Next up was the derby with Ascoli, a team in need of points to shore up their return to Serie B, and they came away from Ancona with a point. That set up a serious wobble, with back to back losses experienced for the first time in the season, losing 2-1 in both games at home to Bari, and on the island of Sardinia at Cagliari. These encounters were the prelude to when I had scheduled my trip, hoping my chosen duo of fixtures would finally coincide with a promotion clinching party. However, it wasn’t exactly going to plan, as usual. A welcome three points came our way in a 1-0 home win versus Genoa, the first win in 5 games which helped steady the nerves as I flew into Roma ahead of taking the lengthy but scenic train route down to Lecce deep in Puglia.
The early part of this century was undoubtedly my South American phase, which lasted more or less a decade and saw me accumulate 70 plus games, largely in Argentina and Uruguay with a smattering in Brazil too amid 17 trips across the equator and beyond.
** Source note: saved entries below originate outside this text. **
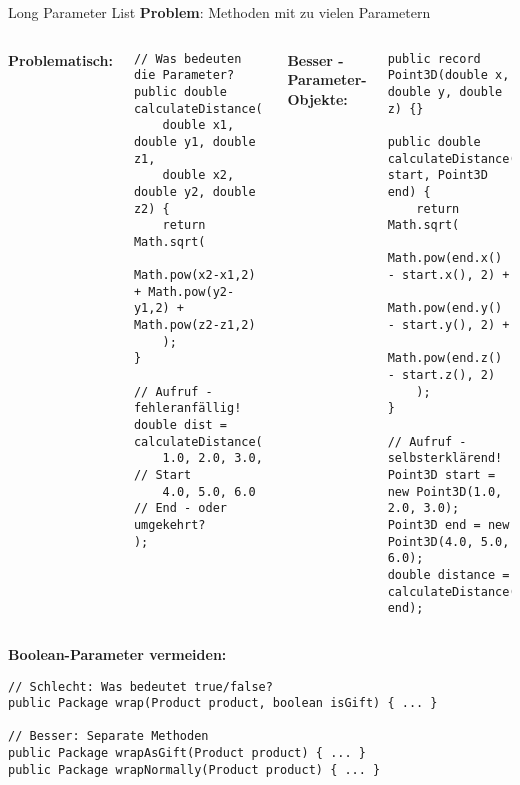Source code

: \begin{frame}[fragile]{Long Parameter List}
  \textbf{Problem}: Methoden mit zu vielen Parametern

  \begin{columns}[T]
    \textbf{Problematisch:}
    \begin{lstlisting}[style=java, basicstyle=\tiny\ttfamily]
// Was bedeuten die Parameter?
public double calculateDistance(
    double x1, double y1, double z1,
    double x2, double y2, double z2) {
    return Math.sqrt(
        Math.pow(x2-x1,2) + Math.pow(y2-y1,2) + Math.pow(z2-z1,2)
    );
}

// Aufruf - fehleranfällig!
double dist = calculateDistance(
    1.0, 2.0, 3.0,    // Start
    4.0, 5.0, 6.0     // End - oder umgekehrt?
);
    \end{lstlisting}

    \textbf{Besser - Parameter-Objekte:}
    \begin{lstlisting}[style=java, basicstyle=\tiny\ttfamily]
public record Point3D(double x, double y, double z) {}

public double calculateDistance(Point3D start, Point3D end) {
    return Math.sqrt(
        Math.pow(end.x() - start.x(), 2) +
        Math.pow(end.y() - start.y(), 2) +
        Math.pow(end.z() - start.z(), 2)
    );
}

// Aufruf - selbsterklärend!
Point3D start = new Point3D(1.0, 2.0, 3.0);
Point3D end = new Point3D(4.0, 5.0, 6.0);
double distance = calculateDistance(start, end);
    \end{lstlisting}
  \end{columns}

  \textbf{Boolean-Parameter vermeiden:}
  \begin{lstlisting}[style=java, basicstyle=\tiny\ttfamily]
// Schlecht: Was bedeutet true/false?
public Package wrap(Product product, boolean isGift) { ... }

// Besser: Separate Methoden
public Package wrapAsGift(Product product) { ... }
public Package wrapNormally(Product product) { ... }
  \end{lstlisting}
\end{frame}


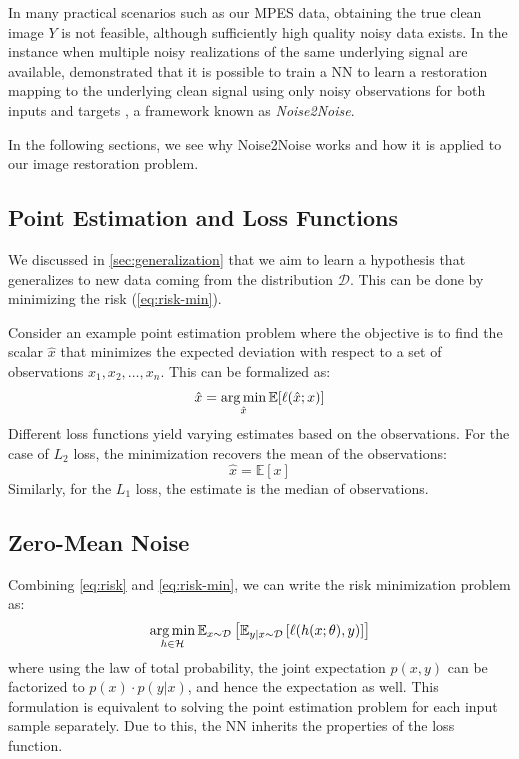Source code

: In many practical scenarios such as our \gls{MPES} data, obtaining the true clean image $Y$ is not feasible, although sufficiently high quality noisy data exists. In the instance when multiple noisy realizations of the same underlying signal are available, \citeauthor{lehtinenNoise2NoiseLearningImage2018} demonstrated that it is possible to train a \gls{NN} to learn a restoration mapping to the underlying clean signal using only noisy observations for both inputs and targets \cite{lehtinenNoise2NoiseLearningImage2018}, a framework known as \textit{Noise2Noise}. 

In the following sections, we see why Noise2Noise works and how it is applied to our image restoration problem.
\subsection{Point Estimation and Loss Functions}
We discussed in \cref{sec:generalization} that we aim to learn a hypothesis that generalizes to new data coming from the distribution $\mathcal{D}$. This can be done by minimizing the risk (\cref{eq:risk-min}). 

Consider an example point estimation problem where the objective is to find the scalar $\hat{x}$ that minimizes the expected deviation with respect to a set of observations $x_1, x_2, \dots, x_n$. This can be formalized as:
\begin{equation}
    \hat{x} = \operatorname*{arg\,min}_{\hat{x}} \mathbb{E}[\ell(\hat{x}; x)]
\end{equation}
Different loss functions yield varying estimates based on the observations. For the case of $L_2$ loss, the minimization recovers the mean of the observations:
\begin{equation}\label{eq:l2-estimate}
    \hat{x} = \mathbb{E}[x]
\end{equation}
Similarly, for the $L_1$ loss, the estimate is the median of observations.

\subsection{Zero-Mean Noise}
Combining \cref{eq:risk} and \cref{eq:risk-min}, we can write the risk minimization problem as:
\begin{equation}
    \operatorname*{arg\,min}_{h \in \mathcal{H}} \mathbb{E}_{x \sim \mathcal{D}} \left[\mathbb{E}_{y|x \sim \mathcal{D}} \left[ \ell(h(x; \theta), y) \right]\right]
\end{equation}
where using the law of total probability, the joint expectation $p(x,y)$ can be factorized to $p(x) \cdot p(y | x)$, and hence the expectation as well. This formulation is equivalent to solving the point estimation problem for each input sample separately. Due to this, the \gls{NN} inherits the properties of the loss function.

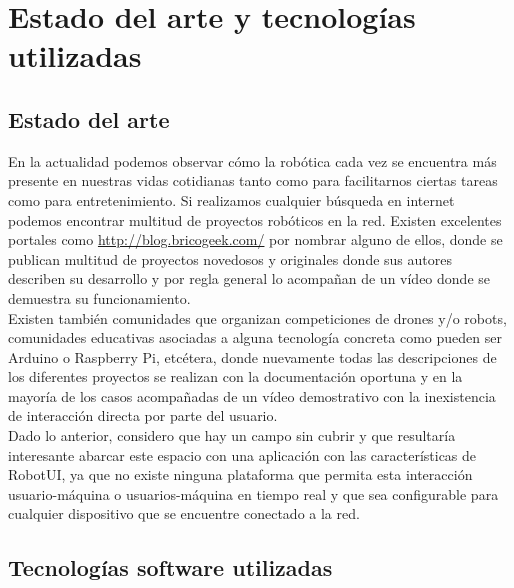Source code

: 

\chapter[Herramientas utilizadas]{Estado del arte y tecnologías utilizadas}
\label{chap:herramientas}


\section{Estado del arte}

En la actualidad podemos observar cómo la robótica cada vez se encuentra más presente en nuestras vidas cotidianas tanto como para facilitarnos ciertas tareas como para entretenimiento. Si realizamos 
cualquier búsqueda en internet podemos encontrar multitud de proyectos robóticos en la red. Existen excelentes portales como \url{http://blog.bricogeek.com/} por nombrar alguno de ellos, donde se
publican multitud de proyectos novedosos y originales donde sus autores describen su desarrollo y por regla general lo acompañan de un vídeo donde se demuestra su funcionamiento.\\

Existen también comunidades que organizan competiciones de drones y/o robots, comunidades educativas asociadas a alguna tecnología concreta como pueden ser Arduino o Raspberry Pi, etcétera, donde nuevamente todas las 
descripciones de los diferentes proyectos se realizan con la documentación oportuna y en la mayoría de los casos acompañadas de un vídeo demostrativo con la inexistencia de interacción directa por parte 
del usuario.\\


Dado lo anterior, considero que hay un campo sin cubrir y que resultaría interesante abarcar este espacio con una aplicación con las características de RobotUI, ya que no existe
ninguna plataforma que permita esta interacción usuario-máquina o usuarios-máquina en tiempo real y que sea configurable para cualquier dispositivo que se encuentre conectado a la red.\\



\section{Tecnologías software utilizadas}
I was only two months home from seeing Racing beat Talleres Cordoba when I was off on my travels again, bound for Italy and the distinct possibility of a return to the top tier for Ancona. Lecce is a beautiful city, I thoroughly enjoyed my time there, but sadly it was in the last days before my curmudgeonly old fashioned ways finally togged up to digital, basically meaning I don’t have many good photos of this fantastic town. I have Lecce on my list of places I want to revisit, but next time, a much slower paced cross country adventure, stopping off at Benevento and Matera on the way. That would be quite a trio of stunning Italian towns, vistas and calcio et all!
With three games to go the situation was tight, with only Sampdoria and Siena were out of sight at the top, leaving Lecce, Triestina, Palermo and ourselves scrapping for two promotion slots. The Lecce game was huge, and it had been moved to the Saturday evening slot for TV. Stefano rarely ventures outside Ancona to watch his team, our meeting at Monza remains our only shared away fixture, but his great friend Claudio was on one of the buses speeding down the Adriatic coast and I had arranged to meet him outside the away end. In typical style, the local Polizia had done all they could to annoy the visiting fans, having the buses circle around Lecce on some ring round on a steaming hot evening, rather than let them arrive anywhere near too early. As soon as the bus doors opened at the away end a considerable number of angry fans ran at the police and an ugly battle broke out. I backed away but somehow amid all the chaos I did meet Claudio and we went into the stadium.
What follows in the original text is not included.